§ **TASK ITEM**: Set down every line of the data, unchanged and complete.

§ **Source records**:
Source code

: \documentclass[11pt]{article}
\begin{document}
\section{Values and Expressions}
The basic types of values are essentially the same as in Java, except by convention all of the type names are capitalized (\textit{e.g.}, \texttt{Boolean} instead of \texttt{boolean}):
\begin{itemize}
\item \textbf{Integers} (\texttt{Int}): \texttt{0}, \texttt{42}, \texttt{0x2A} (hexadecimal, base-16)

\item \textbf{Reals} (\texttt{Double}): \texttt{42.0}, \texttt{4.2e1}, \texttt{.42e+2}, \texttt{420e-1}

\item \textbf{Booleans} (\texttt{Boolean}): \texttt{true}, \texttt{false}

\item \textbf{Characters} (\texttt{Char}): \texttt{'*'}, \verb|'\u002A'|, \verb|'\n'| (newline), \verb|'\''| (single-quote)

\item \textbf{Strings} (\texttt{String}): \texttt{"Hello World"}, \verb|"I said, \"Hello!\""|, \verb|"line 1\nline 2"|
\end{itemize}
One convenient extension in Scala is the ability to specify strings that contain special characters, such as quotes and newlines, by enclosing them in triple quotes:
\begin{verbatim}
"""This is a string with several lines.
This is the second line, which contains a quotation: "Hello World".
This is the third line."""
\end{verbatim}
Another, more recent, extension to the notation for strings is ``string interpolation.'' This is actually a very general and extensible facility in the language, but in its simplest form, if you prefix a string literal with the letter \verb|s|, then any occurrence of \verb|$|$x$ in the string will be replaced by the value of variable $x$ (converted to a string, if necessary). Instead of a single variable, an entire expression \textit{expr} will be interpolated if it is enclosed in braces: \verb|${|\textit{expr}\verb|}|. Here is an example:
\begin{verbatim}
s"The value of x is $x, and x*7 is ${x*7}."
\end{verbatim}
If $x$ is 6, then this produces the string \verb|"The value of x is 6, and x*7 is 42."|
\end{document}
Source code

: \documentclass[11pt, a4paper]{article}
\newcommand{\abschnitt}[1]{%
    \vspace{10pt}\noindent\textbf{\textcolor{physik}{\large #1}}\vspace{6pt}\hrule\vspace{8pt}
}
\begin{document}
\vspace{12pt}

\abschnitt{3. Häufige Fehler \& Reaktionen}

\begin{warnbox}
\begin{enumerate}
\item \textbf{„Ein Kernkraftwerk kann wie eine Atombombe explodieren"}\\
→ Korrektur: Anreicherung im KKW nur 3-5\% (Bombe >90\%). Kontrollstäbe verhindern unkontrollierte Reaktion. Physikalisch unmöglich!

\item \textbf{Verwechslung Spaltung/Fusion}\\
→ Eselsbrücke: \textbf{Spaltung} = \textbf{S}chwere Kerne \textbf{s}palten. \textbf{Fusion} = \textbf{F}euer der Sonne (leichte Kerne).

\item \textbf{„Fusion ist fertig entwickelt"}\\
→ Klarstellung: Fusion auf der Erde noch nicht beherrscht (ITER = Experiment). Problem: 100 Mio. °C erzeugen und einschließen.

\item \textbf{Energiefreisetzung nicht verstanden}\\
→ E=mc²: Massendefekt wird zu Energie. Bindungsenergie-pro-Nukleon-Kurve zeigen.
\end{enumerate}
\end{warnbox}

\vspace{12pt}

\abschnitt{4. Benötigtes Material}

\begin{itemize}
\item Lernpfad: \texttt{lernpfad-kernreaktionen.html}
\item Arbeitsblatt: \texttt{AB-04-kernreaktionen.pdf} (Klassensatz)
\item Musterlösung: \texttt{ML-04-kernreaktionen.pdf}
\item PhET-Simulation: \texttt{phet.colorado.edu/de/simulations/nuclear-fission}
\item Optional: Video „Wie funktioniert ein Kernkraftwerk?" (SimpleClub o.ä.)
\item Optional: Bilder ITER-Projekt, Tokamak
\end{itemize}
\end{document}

§ **PROBLEM SOLUTION**:
Source code

: \documentclass[11pt]{article}
\begin{document}
\section{Values and Expressions}
The basic types of values are essentially the same as in Java, except by convention all of the type names are capitalized (\textit{e.g.}, \texttt{Boolean} instead of \texttt{boolean}):
\begin{itemize}
\item \textbf{Integers} (\texttt{Int}): \texttt{0}, \texttt{42}, \texttt{0x2A} (hexadecimal, base-16)

\item \textbf{Reals} (\texttt{Double}): \texttt{42.0}, \texttt{4.2e1}, \texttt{.42e+2}, \texttt{420e-1}

\item \textbf{Booleans} (\texttt{Boolean}): \texttt{true}, \texttt{false}

\item \textbf{Characters} (\texttt{Char}): \texttt{'*'}, \verb|'\u002A'|, \verb|'\n'| (newline), \verb|'\''| (single-quote)

\item \textbf{Strings} (\texttt{String}): \texttt{"Hello World"}, \verb|"I said, \"Hello!\""|, \verb|"line 1\nline 2"|
\end{itemize}
One convenient extension in Scala is the ability to specify strings that contain special characters, such as quotes and newlines, by enclosing them in triple quotes:
\begin{verbatim}
"""This is a string with several lines.
This is the second line, which contains a quotation: "Hello World".
This is the third line."""
\end{verbatim}
Another, more recent, extension to the notation for strings is ``string interpolation.'' This is actually a very general and extensible facility in the language, but in its simplest form, if you prefix a string literal with the letter \verb|s|, then any occurrence of \verb|$|$x$ in the string will be replaced by the value of variable $x$ (converted to a string, if necessary). Instead of a single variable, an entire expression \textit{expr} will be interpolated if it is enclosed in braces: \verb|${|\textit{expr}\verb|}|. Here is an example:
\begin{verbatim}
s"The value of x is $x, and x*7 is ${x*7}."
\end{verbatim}
If $x$ is 6, then this produces the string \verb|"The value of x is 6, and x*7 is 42."|
\end{document}
Source code

: \documentclass[11pt, a4paper]{article}
\newcommand{\abschnitt}[1]{%
    \vspace{10pt}\noindent\textbf{\textcolor{physik}{\large #1}}\vspace{6pt}\hrule\vspace{8pt}
}
\begin{document}
\vspace{12pt}

\abschnitt{3. Häufige Fehler \& Reaktionen}

\begin{warnbox}
\begin{enumerate}
\item \textbf{„Ein Kernkraftwerk kann wie eine Atombombe explodieren"}\\
→ Korrektur: Anreicherung im KKW nur 3-5\% (Bombe >90\%). Kontrollstäbe verhindern unkontrollierte Reaktion. Physikalisch unmöglich!

\item \textbf{Verwechslung Spaltung/Fusion}\\
→ Eselsbrücke: \textbf{Spaltung} = \textbf{S}chwere Kerne \textbf{s}palten. \textbf{Fusion} = \textbf{F}euer der Sonne (leichte Kerne).

\item \textbf{„Fusion ist fertig entwickelt"}\\
→ Klarstellung: Fusion auf der Erde noch nicht beherrscht (ITER = Experiment). Problem: 100 Mio. °C erzeugen und einschließen.

\item \textbf{Energiefreisetzung nicht verstanden}\\
→ E=mc²: Massendefekt wird zu Energie. Bindungsenergie-pro-Nukleon-Kurve zeigen.
\end{enumerate}
\end{warnbox}

\vspace{12pt}

\abschnitt{4. Benötigtes Material}

\begin{itemize}
\item Lernpfad: \texttt{lernpfad-kernreaktionen.html}
\item Arbeitsblatt: \texttt{AB-04-kernreaktionen.pdf} (Klassensatz)
\item Musterlösung: \texttt{ML-04-kernreaktionen.pdf}
\item PhET-Simulation: \texttt{phet.colorado.edu/de/simulations/nuclear-fission}
\item Optional: Video „Wie funktioniert ein Kernkraftwerk?" (SimpleClub o.ä.)
\item Optional: Bilder ITER-Projekt, Tokamak
\end{itemize}
\end{document}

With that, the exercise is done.